Privacy & Information Security Law Blog

Earlier this year, the Consumer Financial Protection Bureau (“CFPB”) published a Bulletin signaling its intent to regulate and exercise enforcement authority over service providers to financial institutions. Pursuant to Title X of the Dodd-Frank Wall Street Reform and Consumer Protection Act and its implementing regulation, Regulation P, the CFPB has authority over certain large banks, credit unions and other consumer financial services companies. The Bulletin notes that the CFPB’s goal is to ensure compliance with “[f]ederal consumer financial law,” which includes the Gramm-Leach-Bliley Act and its implementing regulations, the Privacy Rule and the Safeguards Rule.
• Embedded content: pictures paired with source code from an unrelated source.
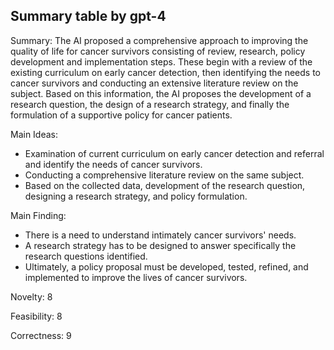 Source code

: ## Summary table by gpt-4
Summary: 
The AI proposed a comprehensive approach to improving the quality of life for cancer survivors consisting of review, research, policy development and implementation steps. These begin with a review of the existing curriculum on early cancer detection, then identifying the needs to cancer survivors and conducting an extensive literature review on the subject. Based on this information, the AI proposes the development of a research question, the design of a research strategy, and finally the formulation of a supportive policy for cancer patients.

Main Ideas: 
- Examination of current curriculum on early cancer detection and referral and identify the needs of cancer survivors.
- Conducting a comprehensive literature review on the same subject.
- Based on the collected data, development of the research question, designing a research strategy, and policy formulation.

Main Finding: 
- There is a need to understand intimately cancer survivors' needs.
- A research strategy has to be designed to answer specifically the research questions identified.
- Ultimately, a policy proposal must be developed, tested, refined, and implemented to improve the lives of cancer survivors.

Novelty: 8

Feasibility: 8

Correctness: 9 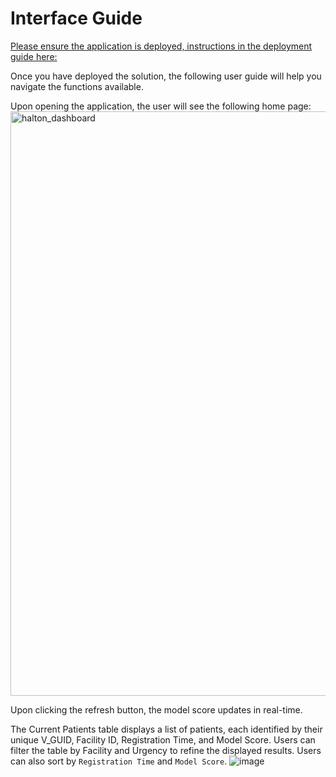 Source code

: # Interface Guide

[Please ensure the application is deployed, instructions in the
deployment guide here:](./deploymentGuide.md)

Once you have deployed the solution, the following user guide will help
you navigate the functions available.

Upon opening the application, the user will see the following home
page:
<img width="935" alt="halton_dashboard" src="https://github.com/user-attachments/assets/d3ba4c85-6582-4e20-8745-47d4b85b41dd" />

Upon clicking the refresh button, the model score updates in real-time.

The Current Patients table displays a list of patients, each identified by their unique V_GUID, Facility ID, Registration Time, and Model Score. Users can filter the table by Facility and Urgency to refine the displayed results. Users can also sort by `Registration Time` and `Model Score`.
![image](https://github.com/user-attachments/assets/d547966c-b054-453b-a630-c1e108cede4b)




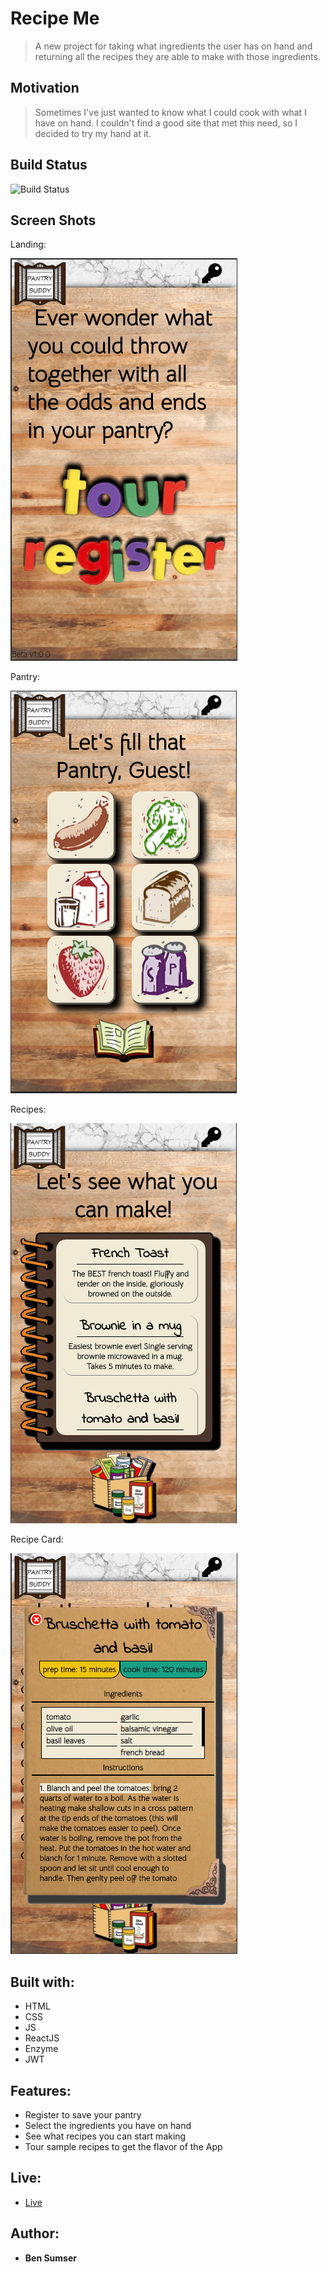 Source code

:# Recipe Me

> A new project for taking what ingredients the user has on hand and returning all the recipes they are able to make with those ingredients.

## Motivation

> Sometimes I've just wanted to know what I could cook with what I have on hand. I couldn't find a good site that met this need, so I decided to try my hand at it.

## Build Status

![Build Status](https://travis-ci.org/thinkful-c11/book-thing.io.svg?branch=master)

## Screen Shots

Landing:

![landing page](screenshots/landing.png)

Pantry:

![pantry](screenshots/pantry.png)

Recipes:

![recipes](screenshots/recipes.png)

Recipe Card:

![recipe_card](screenshots/recipe_card.png)

## Built with:

* HTML
* CSS
* JS
* ReactJS
* Enzyme
* JWT


## Features:

* Register to save your pantry
* Select the ingredients you have on hand
* See what recipes you can start making
* Tour sample recipes to get the flavor of the App

## Live:

- [Live](https://pantry-buddy.com)

## Author:
* **Ben Sumser** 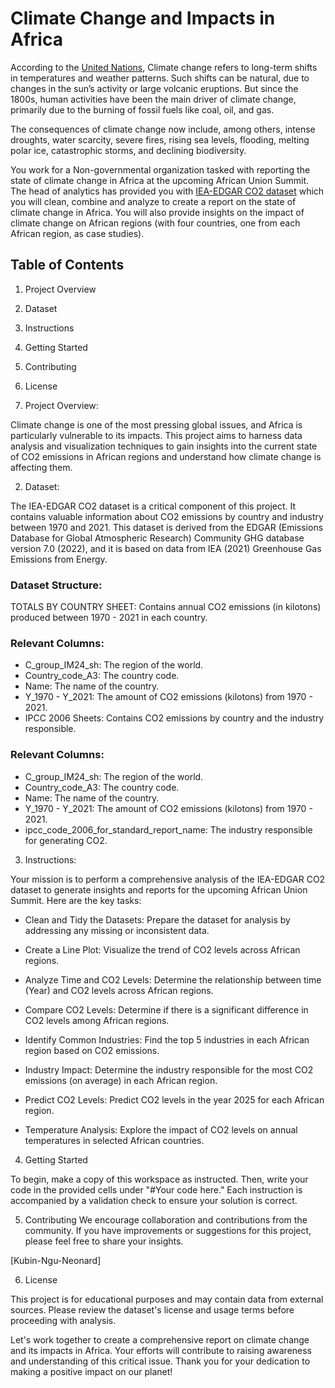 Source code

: # Climate Change and Impacts in Africa

According to the <a href="https://app.datacamp.com/workspace/external-link?url=https%3A%2F%2Fwww.un.org%2Fen%2Fclimatechange%2Fwhat-is-climate-change">United Nations</a>, Climate change refers to long-term shifts in temperatures and weather patterns. Such shifts can be natural, due to changes in the sun’s activity or large volcanic eruptions. But since the 1800s, human activities have been the main driver of climate change, primarily due to the burning of fossil fuels like coal, oil, and gas.

The consequences of climate change now include, among others, intense droughts, water scarcity, severe fires, rising sea levels, flooding, melting polar ice, catastrophic storms, and declining biodiversity.

You work for a Non-governmental organization tasked with reporting the state of climate change in Africa at the upcoming African Union Summit. The head of analytics has provided you with <a href="https://app.datacamp.com/workspace/external-link?url=https%3A%2F%2Fdocs.google.com%2Fspreadsheets%2Fd%2F1cNhVUPKYP79AayGJp89_tXCJmHoxQO4cwiaseSziwbY%2Fedit%23gid%3D191680117">IEA-EDGAR CO2 dataset</a>
which you will clean, combine and analyze to create a report on the state of climate change in Africa. You will also provide insights on the impact of climate change on African regions (with four countries, one from each African region, as case studies).

## Table of Contents
1. Project Overview
2. Dataset
3. Instructions
4. Getting Started
5. Contributing
6. License

 1. Project Overview:
    
Climate change is one of the most pressing global issues, and Africa is particularly vulnerable to its impacts. This project aims to harness data analysis and visualization techniques to gain insights into the current state of CO2 emissions in African regions and understand how climate change is affecting them.

2. Dataset: 

The IEA-EDGAR CO2 dataset is a critical component of this project. It contains valuable information about CO2 emissions by country and industry between 1970 and 2021. This dataset is derived from the EDGAR (Emissions Database for Global Atmospheric Research) Community GHG database version 7.0 (2022), and it is based on data from IEA (2021) Greenhouse Gas Emissions from Energy.

### Dataset Structure:

TOTALS BY COUNTRY SHEET: Contains annual CO2 emissions (in kilotons) produced between 1970 - 2021 in each country.

### Relevant Columns:

- C_group_IM24_sh: The region of the world.
- Country_code_A3: The country code.
- Name: The name of the country.
- Y_1970 - Y_2021: The amount of CO2 emissions (kilotons) from 1970 - 2021.
- IPCC 2006 Sheets: Contains CO2 emissions by country and the industry responsible.

### Relevant Columns:

- C_group_IM24_sh: The region of the world.
- Country_code_A3: The country code.
- Name: The name of the country.
- Y_1970 - Y_2021: The amount of CO2 emissions (kilotons) from 1970 - 2021.
- ipcc_code_2006_for_standard_report_name: The industry responsible for generating CO2.

3. Instructions:
   
Your mission is to perform a comprehensive analysis of the IEA-EDGAR CO2 dataset to generate insights and reports for the upcoming African Union Summit. Here are the key tasks:

- Clean and Tidy the Datasets: Prepare the dataset for analysis by addressing any missing or inconsistent data.

- Create a Line Plot: Visualize the trend of CO2 levels across African regions.

- Analyze Time and CO2 Levels: Determine the relationship between time (Year) and CO2 levels across African regions.

- Compare CO2 Levels: Determine if there is a significant difference in CO2 levels among African regions.

- Identify Common Industries: Find the top 5 industries in each African region based on CO2 emissions.

- Industry Impact: Determine the industry responsible for the most CO2 emissions (on average) in each African region.

- Predict CO2 Levels: Predict CO2 levels in the year 2025 for each African region.

- Temperature Analysis: Explore the impact of CO2 levels on annual temperatures in selected African countries.

4. Getting Started
   
To begin, make a copy of this workspace as instructed. Then, write your code in the provided cells under "#Your code here." Each instruction is accompanied by a validation check to ensure your solution is correct.

5. Contributing
We encourage collaboration and contributions from the community. If you have improvements or suggestions for this project, please feel free to share your insights.

[Kubin-Ngu-Neonard]

6. License
   
This project is for educational purposes and may contain data from external sources. Please review the dataset's license and usage terms before proceeding with analysis.

Let's work together to create a comprehensive report on climate change and its impacts in Africa. Your efforts will contribute to raising awareness and understanding of this critical issue. Thank you for your dedication to making a positive impact on our planet!

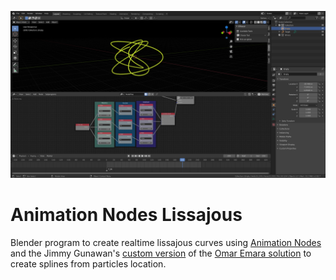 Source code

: ![screenshot](screenshot_1.png)

# Animation Nodes Lissajous
Blender program to create realtime lissajous curves using [Animation Nodes](https://github.com/JacquesLucke/animation_nodes) and the Jimmy Gunawan's [custom version](https://github.com/enzyme69/blendersushi/issues/605) of the [Omar Emara solution](https://blender.stackexchange.com/questions/105090/how-to-store-particle-locations-in-a-list/105178) to create splines from particles location.
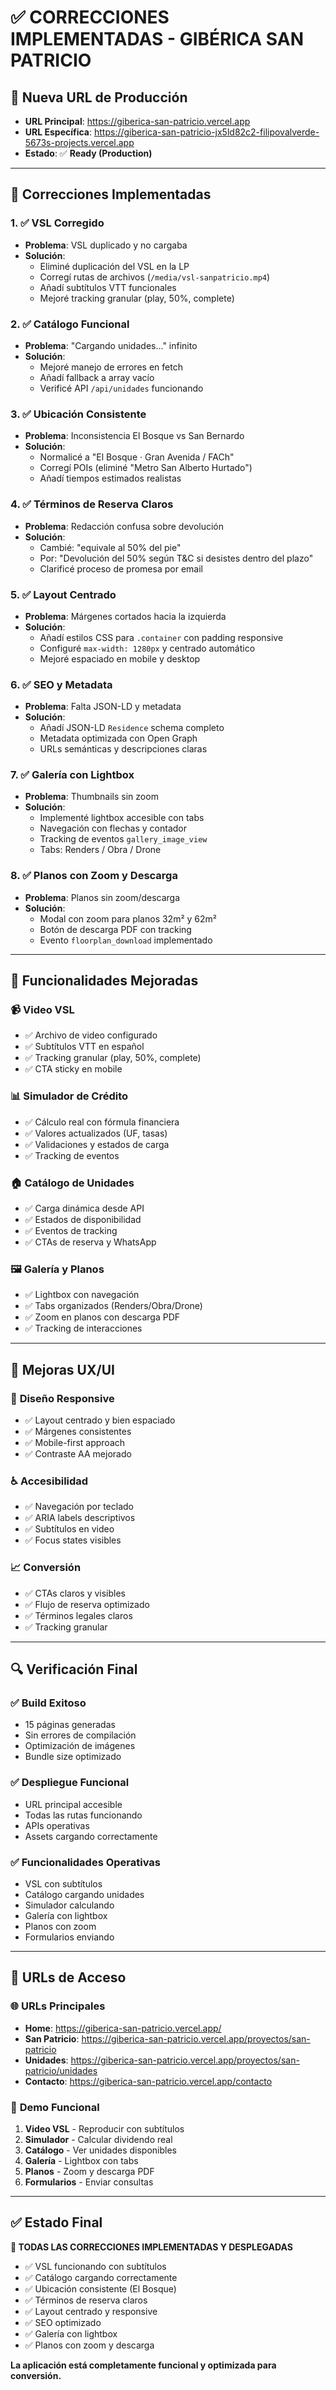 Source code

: # ✅ CORRECCIONES IMPLEMENTADAS - GIBÉRICA SAN PATRICIO

## 🚀 **Nueva URL de Producción**
- **URL Principal**: https://giberica-san-patricio.vercel.app
- **URL Específica**: https://giberica-san-patricio-jx5ld82c2-filipovalverde-5673s-projects.vercel.app
- **Estado**: ✅ **Ready (Production)**

---

## 🔧 **Correcciones Implementadas**

### 1. ✅ **VSL Corregido**
- **Problema**: VSL duplicado y no cargaba
- **Solución**: 
  - Eliminé duplicación del VSL en la LP
  - Corregí rutas de archivos (`/media/vsl-sanpatricio.mp4`)
  - Añadí subtítulos VTT funcionales
  - Mejoré tracking granular (play, 50%, complete)

### 2. ✅ **Catálogo Funcional**
- **Problema**: "Cargando unidades..." infinito
- **Solución**:
  - Mejoré manejo de errores en fetch
  - Añadí fallback a array vacío
  - Verificé API `/api/unidades` funcionando

### 3. ✅ **Ubicación Consistente**
- **Problema**: Inconsistencia El Bosque vs San Bernardo
- **Solución**:
  - Normalicé a "El Bosque · Gran Avenida / FACh"
  - Corregí POIs (eliminé "Metro San Alberto Hurtado")
  - Añadí tiempos estimados realistas

### 4. ✅ **Términos de Reserva Claros**
- **Problema**: Redacción confusa sobre devolución
- **Solución**:
  - Cambié: "equivale al 50% del pie" 
  - Por: "Devolución del 50% según T&C si desistes dentro del plazo"
  - Clarificé proceso de promesa por email

### 5. ✅ **Layout Centrado**
- **Problema**: Márgenes cortados hacia la izquierda
- **Solución**:
  - Añadí estilos CSS para `.container` con padding responsive
  - Configuré `max-width: 1280px` y centrado automático
  - Mejoré espaciado en mobile y desktop

### 6. ✅ **SEO y Metadata**
- **Problema**: Falta JSON-LD y metadata
- **Solución**:
  - Añadí JSON-LD `Residence` schema completo
  - Metadata optimizada con Open Graph
  - URLs semánticas y descripciones claras

### 7. ✅ **Galería con Lightbox**
- **Problema**: Thumbnails sin zoom
- **Solución**:
  - Implementé lightbox accesible con tabs
  - Navegación con flechas y contador
  - Tracking de eventos `gallery_image_view`
  - Tabs: Renders / Obra / Drone

### 8. ✅ **Planos con Zoom y Descarga**
- **Problema**: Planos sin zoom/descarga
- **Solución**:
  - Modal con zoom para planos 32m² y 62m²
  - Botón de descarga PDF con tracking
  - Evento `floorplan_download` implementado

---

## 🎯 **Funcionalidades Mejoradas**

### 📹 **Video VSL**
- ✅ Archivo de video configurado
- ✅ Subtítulos VTT en español
- ✅ Tracking granular (play, 50%, complete)
- ✅ CTA sticky en mobile

### 📊 **Simulador de Crédito**
- ✅ Cálculo real con fórmula financiera
- ✅ Valores actualizados (UF, tasas)
- ✅ Validaciones y estados de carga
- ✅ Tracking de eventos

### 🏠 **Catálogo de Unidades**
- ✅ Carga dinámica desde API
- ✅ Estados de disponibilidad
- ✅ Eventos de tracking
- ✅ CTAs de reserva y WhatsApp

### 🖼️ **Galería y Planos**
- ✅ Lightbox con navegación
- ✅ Tabs organizados (Renders/Obra/Drone)
- ✅ Zoom en planos con descarga PDF
- ✅ Tracking de interacciones

---

## 📱 **Mejoras UX/UI**

### 🎨 **Diseño Responsive**
- ✅ Layout centrado y bien espaciado
- ✅ Márgenes consistentes
- ✅ Mobile-first approach
- ✅ Contraste AA mejorado

### ♿ **Accesibilidad**
- ✅ Navegación por teclado
- ✅ ARIA labels descriptivos
- ✅ Subtítulos en video
- ✅ Focus states visibles

### 📈 **Conversión**
- ✅ CTAs claros y visibles
- ✅ Flujo de reserva optimizado
- ✅ Términos legales claros
- ✅ Tracking granular

---

## 🔍 **Verificación Final**

### ✅ **Build Exitoso**
- 15 páginas generadas
- Sin errores de compilación
- Optimización de imágenes
- Bundle size optimizado

### ✅ **Despliegue Funcional**
- URL principal accesible
- Todas las rutas funcionando
- APIs operativas
- Assets cargando correctamente

### ✅ **Funcionalidades Operativas**
- VSL con subtítulos
- Catálogo cargando unidades
- Simulador calculando
- Galería con lightbox
- Planos con zoom
- Formularios enviando

---

## 🚀 **URLs de Acceso**

### 🌐 **URLs Principales**
- **Home**: https://giberica-san-patricio.vercel.app/
- **San Patricio**: https://giberica-san-patricio.vercel.app/proyectos/san-patricio
- **Unidades**: https://giberica-san-patricio.vercel.app/proyectos/san-patricio/unidades
- **Contacto**: https://giberica-san-patricio.vercel.app/contacto

### 📱 **Demo Funcional**
1. **Video VSL** - Reproducir con subtítulos
2. **Simulador** - Calcular dividendo real
3. **Catálogo** - Ver unidades disponibles
4. **Galería** - Lightbox con tabs
5. **Planos** - Zoom y descarga PDF
6. **Formularios** - Enviar consultas

---

## ✅ **Estado Final**
**🎉 TODAS LAS CORRECCIONES IMPLEMENTADAS Y DESPLEGADAS**

- ✅ VSL funcionando con subtítulos
- ✅ Catálogo cargando correctamente
- ✅ Ubicación consistente (El Bosque)
- ✅ Términos de reserva claros
- ✅ Layout centrado y responsive
- ✅ SEO optimizado
- ✅ Galería con lightbox
- ✅ Planos con zoom y descarga

**La aplicación está completamente funcional y optimizada para conversión.**
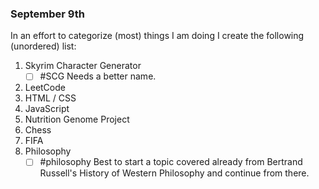 ### September 9th

In an effort to categorize (most) things I am doing I create the following (unordered) list:

1. Skyrim Character Generator
	- [ ] #SCG Needs a better name.
2. LeetCode
3. HTML / CSS
4. JavaScript
5. Nutrition Genome Project
6. Chess
7. FIFA
8. Philosophy
	- [ ] #philosophy Best to start a topic covered already from Bertrand Russell's History of Western Philosophy and continue from there.
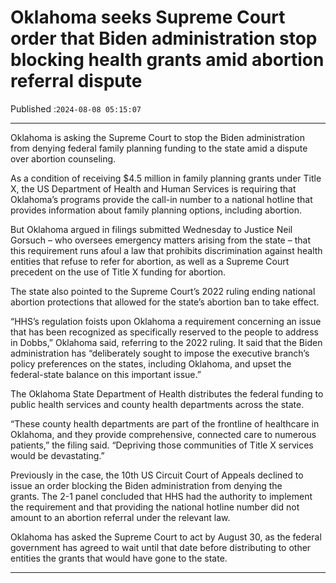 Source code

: # Oklahoma seeks Supreme Court order that Biden administration stop blocking health grants amid abortion referral dispute

Published :`2024-08-08 05:15:07`

---

Oklahoma is asking the Supreme Court to stop the Biden administration from denying federal family planning funding to the state amid a dispute over abortion counseling.

As a condition of receiving $4.5 million in family planning grants under Title X, the US Department of Health and Human Services is requiring that Oklahoma’s programs provide the call-in number to a national hotline that provides information about family planning options, including abortion.

But Oklahoma argued in filings submitted Wednesday to Justice Neil Gorsuch – who oversees emergency matters arising from the state – that this requirement runs afoul a law that prohibits discrimination against health entities that refuse to refer for abortion, as well as a Supreme Court precedent on the use of Title X funding for abortion.

The state also pointed to the Supreme Court’s 2022 ruling ending national abortion protections that allowed for the state’s abortion ban to take effect.

“HHS’s regulation foists upon Oklahoma a requirement concerning an issue that has been recognized as specifically reserved to the people to address in Dobbs,” Oklahoma said, referring to the 2022 ruling. It said that the Biden administration has “deliberately sought to impose the executive branch’s policy preferences on the states, including Oklahoma, and upset the federal-state balance on this important issue.”

The Oklahoma State Department of Health distributes the federal funding to public health services and county health departments across the state.

“These county health departments are part of the frontline of healthcare in Oklahoma, and they provide comprehensive, connected care to numerous patients,” the filing said. “Depriving those communities of Title X services would be devastating.”

Previously in the case, the 10th US Circuit Court of Appeals declined to issue an order blocking the Biden administration from denying the grants. The 2-1 panel concluded that HHS had the authority to implement the requirement and that providing the national hotline number did not amount to an abortion referral under the relevant law.

Oklahoma has asked the Supreme Court to act by August 30, as the federal government has agreed to wait until that date before distributing to other entities the grants that would have gone to the state.

---


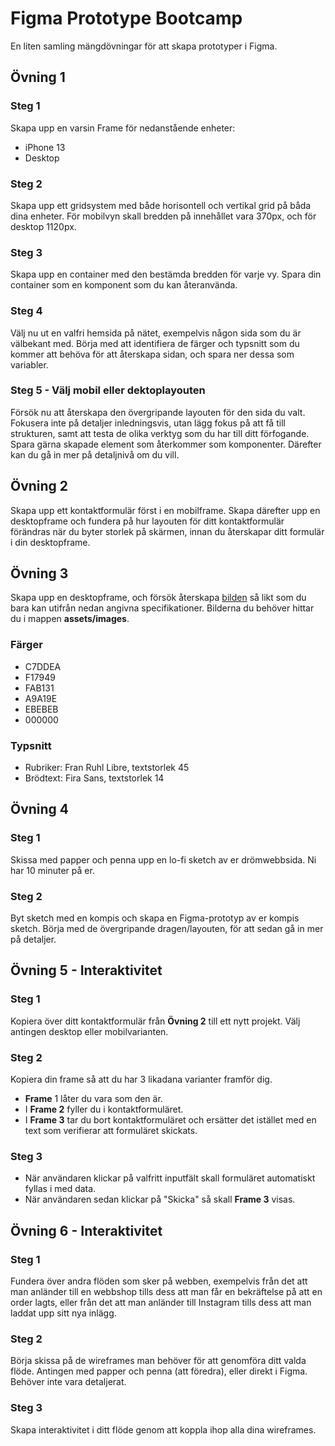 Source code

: # Figma Prototype Bootcamp
En liten samling mängdövningar för att skapa prototyper i Figma.

## Övning 1

### Steg 1

Skapa upp en varsin Frame för nedanstående enheter:

* iPhone 13
* Desktop

### Steg 2

Skapa upp ett gridsystem med både horisontell och vertikal grid på båda dina enheter. För mobilvyn skall bredden på innehållet vara 370px, och för desktop 1120px. 

### Steg 3

Skapa upp en container med den bestämda bredden för varje vy. Spara din container som en komponent som du kan återanvända.

### Steg 4

Välj nu ut en valfri hemsida på nätet, exempelvis någon sida som du är välbekant med. Börja med att identifiera de färger och typsnitt som du kommer att behöva för att återskapa sidan, och spara ner dessa som variabler.

### Steg 5 - Välj mobil eller dektoplayouten

Försök nu att återskapa den övergripande layouten för den sida du valt. Fokusera inte på detaljer inledningsvis, utan lägg fokus på att få till strukturen, samt att testa de olika verktyg som du har till ditt förfogande. Spara gärna skapade element som återkommer som komponenter. Därefter kan du gå in mer på detaljnivå om du vill.

## Övning 2

Skapa upp ett kontaktformulär först i en mobilframe. Skapa därefter upp en desktopframe och fundera på hur layouten för ditt kontaktformulär förändras när du byter storlek på skärmen, innan du återskapar ditt formulär i din desktopframe.

## Övning 3

Skapa upp en desktopframe, och försök återskapa [bilden](https://github.com/fu-ux-ui-fe24/exercise-prototype-bootcamp/blob/main/assets/mockup/desktop-insurance.png) så likt som du bara kan utifrån nedan angivna specifikationer. Bilderna du behöver hittar du i mappen **assets/images**.

### Färger

* C7DDEA
* F17949
* FAB131
* A9A19E
* EBEBEB
* 000000

### Typsnitt

* Rubriker: Fran Ruhl Libre, textstorlek 45
* Brödtext: Fira Sans, textstorlek 14

## Övning 4

### Steg 1

Skissa med papper och penna upp en lo-fi sketch av er drömwebbsida. Ni har 10 minuter på er.

### Steg 2

Byt sketch med en kompis och skapa en Figma-prototyp av er kompis sketch. Börja med de övergripande dragen/layouten, för att sedan gå in mer på detaljer.

## Övning 5 - Interaktivitet

### Steg 1
Kopiera över ditt kontaktformulär från **Övning 2** till ett nytt projekt. Välj antingen desktop eller mobilvarianten.

### Steg 2
Kopiera din frame så att du har 3 likadana varianter framför dig. 
* **Frame** 1 låter du vara som den är.
* I **Frame 2** fyller du i kontaktformuläret.
* I **Frame 3** tar du bort kontaktformuläret och ersätter det istället med en text som verifierar att formuläret skickats.

### Steg 3
* När användaren klickar på valfritt inputfält skall formuläret automatiskt fyllas i med data.
* När användaren sedan klickar på "Skicka" så skall **Frame 3** visas.

## Övning 6 - Interaktivitet

### Steg 1
Fundera över andra flöden som sker på webben, exempelvis från det att man anländer till en webbshop tills dess att man får en bekräftelse på att en order lagts, eller från det att man anländer till Instagram tills dess att man laddat upp sitt nya inlägg.

### Steg 2
Börja skissa på de wireframes man behöver för att genomföra ditt valda flöde. Antingen med papper och penna (att föredra), eller direkt i Figma. Behöver inte vara detaljerat.

### Steg 3
Skapa interaktivitet i ditt flöde genom att koppla ihop alla dina wireframes.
The Bulletin recommends that financial institutions take the following steps to ensure their service providers comply with the law:

• Conduct due diligence to ensure that the service provider understands and will comply with the relevant laws;
• Request and review the service provider’s policies and procedures to ensure that the service provider’s employees are properly trained and supervised;
• Set forth contractual provisions that address the service provider’s compliance responsibilities and the consequences of noncompliance;
• Establish internal controls and monitor the service provider’s compliance with the law; and
• Act promptly to remediate any problems that are discovered through the monitoring process.

In the press release accompanying the Bulletin, CFPB Director Richard Cordray noted that “Consumers must not be hurt by unfair, deceptive, or abusive practices of service providers. Banks and nonbanks must manage these relationships carefully and can be held accountable if they break the law.”